[Required action] Everything from the line containing "Distrubuted in the" through the last line of the data below should be set down exactly, and nothing else.

━━━━━━━━━━

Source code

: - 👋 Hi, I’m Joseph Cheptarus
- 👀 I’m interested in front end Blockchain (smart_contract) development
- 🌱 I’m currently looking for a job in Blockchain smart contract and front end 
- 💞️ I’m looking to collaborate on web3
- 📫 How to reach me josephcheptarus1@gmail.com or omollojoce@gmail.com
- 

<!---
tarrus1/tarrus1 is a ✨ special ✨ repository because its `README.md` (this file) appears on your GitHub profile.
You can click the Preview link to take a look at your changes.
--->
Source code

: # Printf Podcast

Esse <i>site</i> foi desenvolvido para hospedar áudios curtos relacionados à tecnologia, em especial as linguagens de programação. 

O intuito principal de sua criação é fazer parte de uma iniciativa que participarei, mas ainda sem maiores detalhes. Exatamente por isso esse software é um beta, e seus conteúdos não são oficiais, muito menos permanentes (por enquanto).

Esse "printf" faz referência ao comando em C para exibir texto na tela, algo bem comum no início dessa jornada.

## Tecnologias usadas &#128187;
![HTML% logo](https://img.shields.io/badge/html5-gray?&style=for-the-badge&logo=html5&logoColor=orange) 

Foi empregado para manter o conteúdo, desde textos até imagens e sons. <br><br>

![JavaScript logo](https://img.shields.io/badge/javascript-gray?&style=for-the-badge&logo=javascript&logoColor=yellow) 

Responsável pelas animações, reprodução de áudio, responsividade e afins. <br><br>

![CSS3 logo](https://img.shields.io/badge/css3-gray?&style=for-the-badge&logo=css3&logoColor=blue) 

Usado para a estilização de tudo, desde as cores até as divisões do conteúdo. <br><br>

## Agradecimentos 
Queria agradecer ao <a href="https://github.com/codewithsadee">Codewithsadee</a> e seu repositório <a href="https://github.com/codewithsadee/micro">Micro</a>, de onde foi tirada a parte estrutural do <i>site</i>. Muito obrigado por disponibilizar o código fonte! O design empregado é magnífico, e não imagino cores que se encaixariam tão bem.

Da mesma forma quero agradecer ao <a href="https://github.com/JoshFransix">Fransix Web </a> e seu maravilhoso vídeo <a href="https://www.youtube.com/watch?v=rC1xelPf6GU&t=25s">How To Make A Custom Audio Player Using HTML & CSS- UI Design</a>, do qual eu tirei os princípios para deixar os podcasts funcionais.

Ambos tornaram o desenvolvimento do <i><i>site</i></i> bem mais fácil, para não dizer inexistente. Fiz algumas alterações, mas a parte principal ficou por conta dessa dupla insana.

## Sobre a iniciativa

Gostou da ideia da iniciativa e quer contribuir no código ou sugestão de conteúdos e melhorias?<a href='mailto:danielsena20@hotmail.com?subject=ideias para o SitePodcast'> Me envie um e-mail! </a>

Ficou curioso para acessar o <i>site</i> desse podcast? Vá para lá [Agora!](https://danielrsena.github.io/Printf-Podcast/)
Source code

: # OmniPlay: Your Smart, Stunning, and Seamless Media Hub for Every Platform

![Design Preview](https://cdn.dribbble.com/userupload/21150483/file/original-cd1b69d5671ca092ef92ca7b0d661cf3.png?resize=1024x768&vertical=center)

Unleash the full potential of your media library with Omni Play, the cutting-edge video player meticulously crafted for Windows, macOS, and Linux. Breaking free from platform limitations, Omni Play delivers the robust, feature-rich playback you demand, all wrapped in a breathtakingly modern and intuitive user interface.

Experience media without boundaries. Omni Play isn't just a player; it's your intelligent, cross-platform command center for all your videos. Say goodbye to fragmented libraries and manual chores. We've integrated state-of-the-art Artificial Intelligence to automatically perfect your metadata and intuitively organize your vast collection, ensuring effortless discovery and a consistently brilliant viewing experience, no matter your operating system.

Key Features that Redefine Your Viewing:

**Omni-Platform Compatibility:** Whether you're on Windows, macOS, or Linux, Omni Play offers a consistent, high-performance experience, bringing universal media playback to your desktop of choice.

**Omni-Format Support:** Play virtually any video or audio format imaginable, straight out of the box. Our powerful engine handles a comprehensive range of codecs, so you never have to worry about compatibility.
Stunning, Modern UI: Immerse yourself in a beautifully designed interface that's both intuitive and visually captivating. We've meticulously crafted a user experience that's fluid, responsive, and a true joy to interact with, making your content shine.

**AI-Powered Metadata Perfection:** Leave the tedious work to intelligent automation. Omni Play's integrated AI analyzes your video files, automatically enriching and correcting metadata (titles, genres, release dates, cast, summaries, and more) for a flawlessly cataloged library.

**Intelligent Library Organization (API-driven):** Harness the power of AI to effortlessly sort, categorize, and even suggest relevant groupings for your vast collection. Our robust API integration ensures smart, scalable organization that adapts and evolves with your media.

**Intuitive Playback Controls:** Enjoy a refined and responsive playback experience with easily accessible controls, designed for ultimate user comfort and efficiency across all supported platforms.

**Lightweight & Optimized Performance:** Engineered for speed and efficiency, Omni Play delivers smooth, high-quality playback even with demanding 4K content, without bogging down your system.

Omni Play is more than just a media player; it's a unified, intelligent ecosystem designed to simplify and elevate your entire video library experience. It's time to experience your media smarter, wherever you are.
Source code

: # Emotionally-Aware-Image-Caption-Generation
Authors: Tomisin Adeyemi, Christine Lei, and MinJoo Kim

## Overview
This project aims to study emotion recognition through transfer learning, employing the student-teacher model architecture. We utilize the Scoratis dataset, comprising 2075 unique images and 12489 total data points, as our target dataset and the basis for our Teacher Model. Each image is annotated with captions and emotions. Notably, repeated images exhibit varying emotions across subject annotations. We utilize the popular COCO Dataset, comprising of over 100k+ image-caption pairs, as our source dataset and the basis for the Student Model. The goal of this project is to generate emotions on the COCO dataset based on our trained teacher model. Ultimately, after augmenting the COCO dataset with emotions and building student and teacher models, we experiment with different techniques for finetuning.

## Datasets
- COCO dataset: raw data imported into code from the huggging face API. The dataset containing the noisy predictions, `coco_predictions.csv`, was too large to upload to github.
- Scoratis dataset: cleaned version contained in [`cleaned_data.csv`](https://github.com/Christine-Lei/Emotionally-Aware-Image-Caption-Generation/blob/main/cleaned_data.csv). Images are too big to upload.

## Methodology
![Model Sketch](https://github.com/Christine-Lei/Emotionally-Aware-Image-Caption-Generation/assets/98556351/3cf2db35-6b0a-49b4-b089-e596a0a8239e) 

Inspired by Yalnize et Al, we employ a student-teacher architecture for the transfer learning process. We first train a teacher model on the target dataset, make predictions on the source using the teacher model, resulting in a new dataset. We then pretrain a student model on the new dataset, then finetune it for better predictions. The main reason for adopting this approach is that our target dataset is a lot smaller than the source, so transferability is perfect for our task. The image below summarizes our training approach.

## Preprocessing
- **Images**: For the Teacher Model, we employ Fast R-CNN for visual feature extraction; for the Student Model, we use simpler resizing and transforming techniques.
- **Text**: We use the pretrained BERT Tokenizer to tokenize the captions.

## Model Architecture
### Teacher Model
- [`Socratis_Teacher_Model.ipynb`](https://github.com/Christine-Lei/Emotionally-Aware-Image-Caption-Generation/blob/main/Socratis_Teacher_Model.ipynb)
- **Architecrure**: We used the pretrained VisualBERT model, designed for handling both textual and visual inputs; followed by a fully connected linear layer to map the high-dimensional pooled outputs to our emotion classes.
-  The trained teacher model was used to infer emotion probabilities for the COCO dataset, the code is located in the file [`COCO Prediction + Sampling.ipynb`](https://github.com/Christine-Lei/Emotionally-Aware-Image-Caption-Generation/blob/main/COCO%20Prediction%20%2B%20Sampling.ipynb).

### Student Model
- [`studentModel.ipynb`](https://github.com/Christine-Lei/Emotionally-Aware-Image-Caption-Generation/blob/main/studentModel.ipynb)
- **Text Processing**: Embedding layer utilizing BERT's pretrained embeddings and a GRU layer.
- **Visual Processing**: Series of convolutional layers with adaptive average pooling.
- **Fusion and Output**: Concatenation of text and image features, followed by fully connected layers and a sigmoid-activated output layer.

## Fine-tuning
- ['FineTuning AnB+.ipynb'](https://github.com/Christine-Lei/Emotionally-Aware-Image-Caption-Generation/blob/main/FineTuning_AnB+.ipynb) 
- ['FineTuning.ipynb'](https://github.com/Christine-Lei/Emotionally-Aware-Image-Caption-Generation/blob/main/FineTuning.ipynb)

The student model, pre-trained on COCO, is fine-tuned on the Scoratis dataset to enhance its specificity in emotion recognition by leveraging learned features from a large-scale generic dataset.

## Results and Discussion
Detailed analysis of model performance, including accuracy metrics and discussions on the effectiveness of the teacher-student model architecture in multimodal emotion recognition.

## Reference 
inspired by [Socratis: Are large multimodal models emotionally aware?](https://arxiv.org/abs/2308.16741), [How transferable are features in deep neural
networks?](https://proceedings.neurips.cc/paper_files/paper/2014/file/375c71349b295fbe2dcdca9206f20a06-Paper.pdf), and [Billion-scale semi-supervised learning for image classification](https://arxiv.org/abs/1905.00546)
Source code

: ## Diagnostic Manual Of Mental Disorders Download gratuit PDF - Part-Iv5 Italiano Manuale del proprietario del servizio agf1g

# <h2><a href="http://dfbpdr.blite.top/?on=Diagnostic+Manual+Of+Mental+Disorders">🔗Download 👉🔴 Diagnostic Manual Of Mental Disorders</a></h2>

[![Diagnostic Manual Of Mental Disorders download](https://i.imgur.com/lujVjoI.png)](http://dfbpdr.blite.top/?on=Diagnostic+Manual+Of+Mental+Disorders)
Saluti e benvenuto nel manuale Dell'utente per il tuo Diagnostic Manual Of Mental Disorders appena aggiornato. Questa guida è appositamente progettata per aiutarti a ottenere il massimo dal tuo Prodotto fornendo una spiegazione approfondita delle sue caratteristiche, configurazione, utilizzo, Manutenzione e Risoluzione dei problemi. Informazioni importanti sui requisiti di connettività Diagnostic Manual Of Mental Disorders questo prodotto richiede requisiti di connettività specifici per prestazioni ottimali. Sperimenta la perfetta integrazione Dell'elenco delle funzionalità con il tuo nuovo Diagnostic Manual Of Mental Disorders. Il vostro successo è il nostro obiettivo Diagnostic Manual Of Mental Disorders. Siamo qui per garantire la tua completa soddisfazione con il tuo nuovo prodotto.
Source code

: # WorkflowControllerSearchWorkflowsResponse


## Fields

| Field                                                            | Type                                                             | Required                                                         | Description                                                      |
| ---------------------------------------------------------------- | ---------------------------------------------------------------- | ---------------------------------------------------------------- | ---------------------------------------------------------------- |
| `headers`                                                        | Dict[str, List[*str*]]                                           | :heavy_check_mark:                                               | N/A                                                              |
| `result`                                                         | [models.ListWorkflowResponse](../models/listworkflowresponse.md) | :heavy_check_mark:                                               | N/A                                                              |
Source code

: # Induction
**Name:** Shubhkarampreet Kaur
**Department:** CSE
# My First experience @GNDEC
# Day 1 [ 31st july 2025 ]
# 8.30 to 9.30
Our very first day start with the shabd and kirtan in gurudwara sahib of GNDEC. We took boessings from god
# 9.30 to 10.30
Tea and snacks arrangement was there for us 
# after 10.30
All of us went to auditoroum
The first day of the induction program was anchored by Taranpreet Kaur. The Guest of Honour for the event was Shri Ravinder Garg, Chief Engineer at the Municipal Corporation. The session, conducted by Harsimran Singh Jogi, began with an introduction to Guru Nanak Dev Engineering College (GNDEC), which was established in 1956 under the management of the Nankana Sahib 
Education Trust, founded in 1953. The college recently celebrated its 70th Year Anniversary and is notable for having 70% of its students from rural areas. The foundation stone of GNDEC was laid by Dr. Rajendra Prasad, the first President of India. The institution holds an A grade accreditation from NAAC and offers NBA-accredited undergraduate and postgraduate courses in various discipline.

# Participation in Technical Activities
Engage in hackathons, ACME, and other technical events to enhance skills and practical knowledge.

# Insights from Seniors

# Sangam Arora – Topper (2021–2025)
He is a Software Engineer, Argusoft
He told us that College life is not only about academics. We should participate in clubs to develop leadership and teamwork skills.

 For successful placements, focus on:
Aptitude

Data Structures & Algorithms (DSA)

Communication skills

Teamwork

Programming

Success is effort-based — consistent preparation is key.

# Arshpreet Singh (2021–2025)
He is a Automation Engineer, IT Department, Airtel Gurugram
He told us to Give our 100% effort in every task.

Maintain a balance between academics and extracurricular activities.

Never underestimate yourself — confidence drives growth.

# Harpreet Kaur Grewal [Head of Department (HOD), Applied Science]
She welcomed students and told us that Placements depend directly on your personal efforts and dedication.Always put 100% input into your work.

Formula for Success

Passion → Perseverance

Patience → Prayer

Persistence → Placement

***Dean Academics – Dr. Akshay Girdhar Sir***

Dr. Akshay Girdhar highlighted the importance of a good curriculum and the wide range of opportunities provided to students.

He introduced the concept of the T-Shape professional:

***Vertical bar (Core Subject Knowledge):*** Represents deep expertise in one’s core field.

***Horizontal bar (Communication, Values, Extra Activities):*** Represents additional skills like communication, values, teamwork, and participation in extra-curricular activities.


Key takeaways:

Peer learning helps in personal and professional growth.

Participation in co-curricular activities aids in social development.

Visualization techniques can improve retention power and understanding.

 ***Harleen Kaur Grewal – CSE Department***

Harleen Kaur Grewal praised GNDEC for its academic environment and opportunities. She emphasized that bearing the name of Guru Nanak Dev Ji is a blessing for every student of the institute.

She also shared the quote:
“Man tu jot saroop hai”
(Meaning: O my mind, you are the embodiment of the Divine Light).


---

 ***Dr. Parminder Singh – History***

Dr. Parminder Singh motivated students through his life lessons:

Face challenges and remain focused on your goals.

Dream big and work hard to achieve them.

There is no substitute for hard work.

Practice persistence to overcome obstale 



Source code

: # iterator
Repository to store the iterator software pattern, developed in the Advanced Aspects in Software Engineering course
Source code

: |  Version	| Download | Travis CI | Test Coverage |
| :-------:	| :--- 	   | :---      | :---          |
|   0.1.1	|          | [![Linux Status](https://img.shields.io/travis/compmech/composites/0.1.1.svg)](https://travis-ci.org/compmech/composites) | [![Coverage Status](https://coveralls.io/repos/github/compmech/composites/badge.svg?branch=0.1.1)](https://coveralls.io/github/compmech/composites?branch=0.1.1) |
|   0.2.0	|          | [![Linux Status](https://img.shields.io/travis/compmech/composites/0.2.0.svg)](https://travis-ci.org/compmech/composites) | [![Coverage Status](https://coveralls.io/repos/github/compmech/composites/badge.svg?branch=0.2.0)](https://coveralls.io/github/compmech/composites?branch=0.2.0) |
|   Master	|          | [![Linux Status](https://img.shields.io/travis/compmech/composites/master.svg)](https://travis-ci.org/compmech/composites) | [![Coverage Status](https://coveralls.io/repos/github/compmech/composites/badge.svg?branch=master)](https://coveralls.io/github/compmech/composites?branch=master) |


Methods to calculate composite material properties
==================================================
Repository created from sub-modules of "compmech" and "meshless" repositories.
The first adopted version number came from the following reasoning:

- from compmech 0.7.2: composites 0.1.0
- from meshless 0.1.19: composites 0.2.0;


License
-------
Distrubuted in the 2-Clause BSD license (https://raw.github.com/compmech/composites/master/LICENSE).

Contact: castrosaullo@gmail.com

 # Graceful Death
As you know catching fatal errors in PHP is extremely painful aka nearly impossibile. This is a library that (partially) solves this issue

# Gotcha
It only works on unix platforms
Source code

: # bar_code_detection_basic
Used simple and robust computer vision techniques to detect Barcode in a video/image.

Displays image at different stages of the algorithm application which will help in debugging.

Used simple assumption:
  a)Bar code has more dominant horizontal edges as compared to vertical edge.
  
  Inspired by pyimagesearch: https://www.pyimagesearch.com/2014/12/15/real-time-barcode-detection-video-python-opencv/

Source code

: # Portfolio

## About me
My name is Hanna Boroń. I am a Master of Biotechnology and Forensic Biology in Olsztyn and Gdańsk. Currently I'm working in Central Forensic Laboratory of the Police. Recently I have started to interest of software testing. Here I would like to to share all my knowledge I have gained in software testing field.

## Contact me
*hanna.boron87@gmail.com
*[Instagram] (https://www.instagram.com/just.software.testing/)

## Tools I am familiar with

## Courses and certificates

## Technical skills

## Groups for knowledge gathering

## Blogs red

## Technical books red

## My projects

━━━━━━━━━━

[Response for this exercise]
Distrubuted in the 2-Clause BSD license (https://raw.github.com/compmech/composites/master/LICENSE).

Contact: castrosaullo@gmail.com

 # Graceful Death
As you know catching fatal errors in PHP is extremely painful aka nearly impossibile. This is a library that (partially) solves this issue

# Gotcha
It only works on unix platforms
Source code

: # bar_code_detection_basic
Used simple and robust computer vision techniques to detect Barcode in a video/image.

Displays image at different stages of the algorithm application which will help in debugging.

Used simple assumption:
  a)Bar code has more dominant horizontal edges as compared to vertical edge.
  
  Inspired by pyimagesearch: https://www.pyimagesearch.com/2014/12/15/real-time-barcode-detection-video-python-opencv/

Source code

: # Portfolio

## About me
My name is Hanna Boroń. I am a Master of Biotechnology and Forensic Biology in Olsztyn and Gdańsk. Currently I'm working in Central Forensic Laboratory of the Police. Recently I have started to interest of software testing. Here I would like to to share all my knowledge I have gained in software testing field.

## Contact me
*hanna.boron87@gmail.com
*[Instagram] (https://www.instagram.com/just.software.testing/)

## Tools I am familiar with

## Courses and certificates

## Technical skills

## Groups for knowledge gathering

## Blogs red

## Technical books red

## My projects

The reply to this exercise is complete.